#### [Source information]
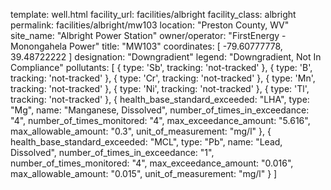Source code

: template: well.html
facility_url: facilities/albright
facility_class: albright
permalink: facilities/albright/mw103
location: "Preston County, WV"
site_name: "Albright Power Station"
owner/operator: "FirstEnergy - Monongahela Power"
title: "MW103"
coordinates: [
  -79.60777778,
  39.48722222
]
designation: "Downgradient"
legend: "Downgradient, Not In Compliance"
pollutants: [
  {
  type: 'Sb',
  tracking: 'not-tracked'
  },
  {
  type: 'B',
  tracking: 'not-tracked'
  },
  {
  type: 'Cr',
  tracking: 'not-tracked'
  },
  {
  type: 'Mn',
  tracking: 'not-tracked'
  },
  {
  type: 'Ni',
  tracking: 'not-tracked'
  },
  {
  type: 'Tl',
  tracking: 'not-tracked'
  },
  {
  health_base_standard_exceeded: "LHA",
  type: "Mg",
  name: "Manganese, Dissolved",
  number_of_times_in_exceedance: "4",
  number_of_times_monitored: "4",
  max_exceedance_amount: "5.616",
  max_allowable_amount: "0.3",
  unit_of_measurement: "mg/l"
  },
  {
  health_base_standard_exceeded: "MCL",
  type: "Pb",
  name: "Lead, Dissolved",
  number_of_times_in_exceedance: "1",
  number_of_times_monitored: "4",
  max_exceedance_amount: "0.016",
  max_allowable_amount: "0.015",
  unit_of_measurement: "mg/l"
  }
]







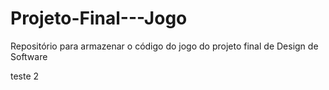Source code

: # Projeto-Final---Jogo
Repositório para armazenar o código do jogo do projeto final de Design de Software

teste 2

#### [Exercise]
Please give the number of lines in the data above that include the string "Power", and nothing else.

#### [Answer space]
2